"Nature is full of abstractions," Smith says. "It can exist in the mat of centuries-old lichen on an ancient piece of rubble granite that once stood at the top of mountain or in a vast landscape that seems to be constantly changing in light and shadow."
For Smith, conveying mood is about speaking to the eternal mystery of light, and the atmospheric influence in perception of color. Wildlife does not exist as a prop on the stage of a scene; it is an extension of a great landscape painting and all of the elemental forces that the human mind's eye knows as beauty.
"I respect Dan's work," says renowned Western and figurative painter Howard Terpning, who owns an original Smith interpretation of a polar
bear. "I think that he carries his wildlife beyond conventional stereotypes. To me the things that I see are very personal and intimate portraits."

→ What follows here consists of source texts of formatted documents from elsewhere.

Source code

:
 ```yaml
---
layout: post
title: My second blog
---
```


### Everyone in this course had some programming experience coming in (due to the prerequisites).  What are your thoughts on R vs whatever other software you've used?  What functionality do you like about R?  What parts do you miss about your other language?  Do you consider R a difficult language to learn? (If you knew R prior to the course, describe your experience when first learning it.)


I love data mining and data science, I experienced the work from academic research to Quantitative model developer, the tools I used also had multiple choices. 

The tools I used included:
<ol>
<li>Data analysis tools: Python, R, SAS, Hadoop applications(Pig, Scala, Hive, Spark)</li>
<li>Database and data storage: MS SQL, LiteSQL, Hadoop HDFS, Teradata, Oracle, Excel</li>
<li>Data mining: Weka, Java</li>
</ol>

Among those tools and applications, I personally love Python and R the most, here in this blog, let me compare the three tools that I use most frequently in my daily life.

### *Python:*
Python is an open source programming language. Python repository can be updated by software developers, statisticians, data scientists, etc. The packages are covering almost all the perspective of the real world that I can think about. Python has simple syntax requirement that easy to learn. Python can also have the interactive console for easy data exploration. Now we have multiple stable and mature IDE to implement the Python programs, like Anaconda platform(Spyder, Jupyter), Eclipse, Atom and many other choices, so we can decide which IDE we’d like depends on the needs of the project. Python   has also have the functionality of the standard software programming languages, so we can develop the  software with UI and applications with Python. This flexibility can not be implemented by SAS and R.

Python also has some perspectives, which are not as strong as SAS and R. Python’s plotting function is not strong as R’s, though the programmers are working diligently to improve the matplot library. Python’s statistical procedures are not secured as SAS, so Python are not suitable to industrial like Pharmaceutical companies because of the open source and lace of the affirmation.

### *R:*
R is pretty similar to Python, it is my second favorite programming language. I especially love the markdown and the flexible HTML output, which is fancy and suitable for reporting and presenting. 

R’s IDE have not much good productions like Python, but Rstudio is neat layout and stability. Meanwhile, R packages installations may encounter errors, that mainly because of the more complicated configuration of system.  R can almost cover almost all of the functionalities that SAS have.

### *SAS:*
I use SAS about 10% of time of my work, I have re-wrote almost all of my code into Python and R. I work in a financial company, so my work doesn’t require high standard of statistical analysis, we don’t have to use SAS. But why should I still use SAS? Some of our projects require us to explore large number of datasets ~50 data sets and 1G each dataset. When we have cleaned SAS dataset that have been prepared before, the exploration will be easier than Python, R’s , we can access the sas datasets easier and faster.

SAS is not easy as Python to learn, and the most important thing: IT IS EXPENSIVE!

One enduring example is "In Your Face", a full-framed portrait of a Cape Buffalo that Smith encountered during one of his many forays to half a dozen nations in sub-equatorial Africa.

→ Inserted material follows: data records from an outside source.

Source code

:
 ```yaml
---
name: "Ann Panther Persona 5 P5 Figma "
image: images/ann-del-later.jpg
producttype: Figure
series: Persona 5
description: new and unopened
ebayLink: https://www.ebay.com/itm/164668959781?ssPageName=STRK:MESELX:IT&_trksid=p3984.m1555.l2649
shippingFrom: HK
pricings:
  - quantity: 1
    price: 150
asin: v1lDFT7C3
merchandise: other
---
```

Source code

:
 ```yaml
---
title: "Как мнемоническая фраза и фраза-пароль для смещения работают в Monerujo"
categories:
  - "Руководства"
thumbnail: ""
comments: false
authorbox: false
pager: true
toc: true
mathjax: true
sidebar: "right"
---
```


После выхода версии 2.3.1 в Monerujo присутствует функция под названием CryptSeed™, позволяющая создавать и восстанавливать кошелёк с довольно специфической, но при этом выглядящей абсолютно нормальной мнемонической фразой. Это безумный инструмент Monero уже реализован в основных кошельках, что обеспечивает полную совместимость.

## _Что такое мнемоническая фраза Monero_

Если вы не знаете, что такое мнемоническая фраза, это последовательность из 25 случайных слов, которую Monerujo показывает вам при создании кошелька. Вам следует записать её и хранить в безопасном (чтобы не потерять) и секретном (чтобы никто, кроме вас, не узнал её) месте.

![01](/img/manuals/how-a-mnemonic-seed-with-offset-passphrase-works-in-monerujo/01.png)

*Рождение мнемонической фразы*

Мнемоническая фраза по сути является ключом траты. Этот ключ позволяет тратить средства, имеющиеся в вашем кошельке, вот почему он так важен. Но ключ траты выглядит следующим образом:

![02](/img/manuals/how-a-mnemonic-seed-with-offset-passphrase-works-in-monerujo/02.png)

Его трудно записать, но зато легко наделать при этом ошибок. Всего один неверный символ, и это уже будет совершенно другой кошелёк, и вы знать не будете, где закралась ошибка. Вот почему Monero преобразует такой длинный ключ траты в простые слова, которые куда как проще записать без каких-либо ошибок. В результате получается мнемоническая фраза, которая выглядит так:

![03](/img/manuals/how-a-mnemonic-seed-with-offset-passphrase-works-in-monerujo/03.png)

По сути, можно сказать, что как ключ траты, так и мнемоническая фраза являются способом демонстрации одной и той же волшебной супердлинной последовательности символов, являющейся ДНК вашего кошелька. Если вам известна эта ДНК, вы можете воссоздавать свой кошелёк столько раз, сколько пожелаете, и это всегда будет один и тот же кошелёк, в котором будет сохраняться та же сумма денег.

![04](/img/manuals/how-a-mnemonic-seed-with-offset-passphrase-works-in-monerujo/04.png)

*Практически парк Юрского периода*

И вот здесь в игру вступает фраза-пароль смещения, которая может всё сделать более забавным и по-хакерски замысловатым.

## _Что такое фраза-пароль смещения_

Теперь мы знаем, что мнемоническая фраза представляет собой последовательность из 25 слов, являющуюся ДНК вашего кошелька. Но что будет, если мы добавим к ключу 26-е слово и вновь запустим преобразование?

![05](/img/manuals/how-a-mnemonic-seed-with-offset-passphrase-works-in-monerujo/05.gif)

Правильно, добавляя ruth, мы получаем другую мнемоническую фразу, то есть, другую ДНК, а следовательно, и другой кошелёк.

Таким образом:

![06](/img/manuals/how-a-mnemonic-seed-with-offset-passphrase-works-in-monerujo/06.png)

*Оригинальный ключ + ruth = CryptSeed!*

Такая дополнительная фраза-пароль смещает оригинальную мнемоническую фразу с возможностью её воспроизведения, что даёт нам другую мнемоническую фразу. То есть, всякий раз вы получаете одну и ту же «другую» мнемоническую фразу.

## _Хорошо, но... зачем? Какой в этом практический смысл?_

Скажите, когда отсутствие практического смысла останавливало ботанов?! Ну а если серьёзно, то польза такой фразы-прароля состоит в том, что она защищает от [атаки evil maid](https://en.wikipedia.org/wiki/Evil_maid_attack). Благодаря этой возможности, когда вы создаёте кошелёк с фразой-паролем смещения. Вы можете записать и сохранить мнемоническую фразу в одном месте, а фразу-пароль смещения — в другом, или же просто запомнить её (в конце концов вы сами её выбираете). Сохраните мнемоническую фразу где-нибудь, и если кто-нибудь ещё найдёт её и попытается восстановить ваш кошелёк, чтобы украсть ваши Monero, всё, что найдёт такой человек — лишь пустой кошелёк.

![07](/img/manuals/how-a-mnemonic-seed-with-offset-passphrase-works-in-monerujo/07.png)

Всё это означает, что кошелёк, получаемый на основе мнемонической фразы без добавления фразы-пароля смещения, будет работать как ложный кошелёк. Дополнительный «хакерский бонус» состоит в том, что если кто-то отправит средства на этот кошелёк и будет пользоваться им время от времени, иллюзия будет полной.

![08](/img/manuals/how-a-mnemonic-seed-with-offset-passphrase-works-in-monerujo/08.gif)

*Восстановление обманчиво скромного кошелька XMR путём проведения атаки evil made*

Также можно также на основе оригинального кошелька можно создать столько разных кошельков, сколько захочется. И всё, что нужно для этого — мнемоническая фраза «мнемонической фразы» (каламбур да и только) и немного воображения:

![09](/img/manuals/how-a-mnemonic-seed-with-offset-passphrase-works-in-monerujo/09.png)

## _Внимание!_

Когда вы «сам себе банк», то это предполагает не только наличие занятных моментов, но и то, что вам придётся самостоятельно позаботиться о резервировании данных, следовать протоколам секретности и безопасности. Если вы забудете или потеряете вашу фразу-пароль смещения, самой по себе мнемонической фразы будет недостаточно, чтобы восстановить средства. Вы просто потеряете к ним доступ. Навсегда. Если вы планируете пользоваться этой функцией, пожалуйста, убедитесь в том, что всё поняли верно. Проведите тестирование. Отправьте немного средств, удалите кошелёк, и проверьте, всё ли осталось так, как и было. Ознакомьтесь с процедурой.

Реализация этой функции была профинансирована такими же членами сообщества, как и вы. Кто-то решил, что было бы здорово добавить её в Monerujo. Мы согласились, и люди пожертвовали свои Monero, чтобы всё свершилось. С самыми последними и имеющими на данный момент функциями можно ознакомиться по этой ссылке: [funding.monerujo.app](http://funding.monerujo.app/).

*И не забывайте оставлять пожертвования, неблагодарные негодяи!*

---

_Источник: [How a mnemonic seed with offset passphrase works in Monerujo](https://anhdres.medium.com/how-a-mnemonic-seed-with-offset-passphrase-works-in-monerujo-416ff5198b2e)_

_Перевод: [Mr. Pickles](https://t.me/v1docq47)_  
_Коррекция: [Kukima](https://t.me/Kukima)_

Smith's interpretations have been described by art historians as "photo-realism," meant to suggest a literal translation of detail, color, and pose. Indeed, the technological advancement of photography during the 20th century has had undeniable influence. Artists, after all, are a reflection of their time and few artists, if they are astute, ignore tools that enable them to glean more information.

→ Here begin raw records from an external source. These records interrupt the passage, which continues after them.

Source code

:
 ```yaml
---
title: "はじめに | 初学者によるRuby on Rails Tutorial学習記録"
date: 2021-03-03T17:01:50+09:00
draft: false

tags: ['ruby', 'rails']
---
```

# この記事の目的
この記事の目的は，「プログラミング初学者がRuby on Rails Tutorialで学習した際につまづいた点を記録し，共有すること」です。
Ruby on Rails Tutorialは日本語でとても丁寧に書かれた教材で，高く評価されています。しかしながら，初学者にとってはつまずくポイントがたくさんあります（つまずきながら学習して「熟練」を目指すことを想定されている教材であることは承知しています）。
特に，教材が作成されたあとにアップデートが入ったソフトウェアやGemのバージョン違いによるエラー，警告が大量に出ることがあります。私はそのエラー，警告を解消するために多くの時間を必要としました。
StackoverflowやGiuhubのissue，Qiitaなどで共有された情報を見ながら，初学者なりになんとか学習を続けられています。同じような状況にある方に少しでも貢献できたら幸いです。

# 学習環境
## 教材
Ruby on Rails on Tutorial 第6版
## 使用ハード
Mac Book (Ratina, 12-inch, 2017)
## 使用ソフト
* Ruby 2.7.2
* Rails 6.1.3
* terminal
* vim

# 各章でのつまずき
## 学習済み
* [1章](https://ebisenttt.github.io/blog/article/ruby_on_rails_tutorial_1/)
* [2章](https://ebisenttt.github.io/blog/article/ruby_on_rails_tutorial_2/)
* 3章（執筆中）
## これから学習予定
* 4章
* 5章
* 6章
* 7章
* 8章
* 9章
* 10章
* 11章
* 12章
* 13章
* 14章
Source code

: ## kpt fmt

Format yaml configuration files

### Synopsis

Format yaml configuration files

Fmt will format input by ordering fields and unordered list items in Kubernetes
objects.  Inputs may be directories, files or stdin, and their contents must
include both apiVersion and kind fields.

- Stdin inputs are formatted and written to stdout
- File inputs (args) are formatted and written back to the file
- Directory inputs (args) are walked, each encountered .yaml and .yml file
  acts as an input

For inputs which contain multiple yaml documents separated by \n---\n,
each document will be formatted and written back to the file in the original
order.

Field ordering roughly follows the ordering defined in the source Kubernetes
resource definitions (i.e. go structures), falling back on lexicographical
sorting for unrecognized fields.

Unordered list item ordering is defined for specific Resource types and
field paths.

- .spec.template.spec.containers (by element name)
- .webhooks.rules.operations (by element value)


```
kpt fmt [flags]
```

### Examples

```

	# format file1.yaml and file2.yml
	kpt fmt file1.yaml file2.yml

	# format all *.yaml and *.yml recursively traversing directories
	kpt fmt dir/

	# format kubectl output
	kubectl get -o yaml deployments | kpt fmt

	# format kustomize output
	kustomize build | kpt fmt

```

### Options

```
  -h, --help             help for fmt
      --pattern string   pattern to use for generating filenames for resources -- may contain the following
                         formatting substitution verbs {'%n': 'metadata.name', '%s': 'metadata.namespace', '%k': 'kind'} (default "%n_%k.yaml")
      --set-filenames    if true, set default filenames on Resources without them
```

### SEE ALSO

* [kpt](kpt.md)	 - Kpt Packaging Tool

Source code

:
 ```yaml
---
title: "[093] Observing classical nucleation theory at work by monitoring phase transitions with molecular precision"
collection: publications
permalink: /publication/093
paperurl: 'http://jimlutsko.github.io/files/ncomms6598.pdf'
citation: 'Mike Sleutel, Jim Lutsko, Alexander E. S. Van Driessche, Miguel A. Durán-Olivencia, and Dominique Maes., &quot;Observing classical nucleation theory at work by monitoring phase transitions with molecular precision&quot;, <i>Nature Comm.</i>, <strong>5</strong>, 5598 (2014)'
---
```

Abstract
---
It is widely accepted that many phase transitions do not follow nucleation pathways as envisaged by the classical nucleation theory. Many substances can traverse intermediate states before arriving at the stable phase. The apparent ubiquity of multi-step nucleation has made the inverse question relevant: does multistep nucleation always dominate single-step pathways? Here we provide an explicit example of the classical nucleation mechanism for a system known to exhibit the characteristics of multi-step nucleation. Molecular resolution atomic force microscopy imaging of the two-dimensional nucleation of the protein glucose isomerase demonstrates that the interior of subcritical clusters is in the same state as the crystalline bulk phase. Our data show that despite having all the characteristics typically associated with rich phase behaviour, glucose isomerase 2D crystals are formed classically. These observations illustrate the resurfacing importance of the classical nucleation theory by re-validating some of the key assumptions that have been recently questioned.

There isn't an informed student of art alive today who is unfamiliar with the contributions of Eadweard Muybridge, the English-born pioneer of photography, whose presentation of sequential freeze-frame images of running animals, were an epiphany for painters struggling with trying to convey the physiology of motion. Building upon the insights that Muybridge and others delivered, Smith and his contemporaries have transformed wildlife scenes from being static and stoic into dramatic illusions of animation. Smith's piece, High Country Rush, as just one example, summons adrenalin as a grizzly bear appears to charge out of the frame onto the viewer.
Or consider the painting, "Zero Tolerance" of an African elephant chasing a pair of lions. The work went on national tour with the Society of Animal Artists and today resides in the permanent collection of the Hiram Blauvelt Art Museum.
Smith has assembled an exhaustive library of photographic reference but he will be the first to acknowledge the profound limitations of the camera. Slides and digital memory do not posses the scents of being outdoors, the visceral response of meteorological conditions, and the archetypal mystery that is encapsulated in certain kinds of fading or advancing sunlight.
It is along this boundary line where the role of artist as information gatherer ends and the assertion of personal statement begins. And it is here where Dan Smith has carved out his own terrain. Smith is grouped within a small fold of photorealists against which the works of other artists are measured. They are Bateman, Ray Harris Ching, and Carl Brenders.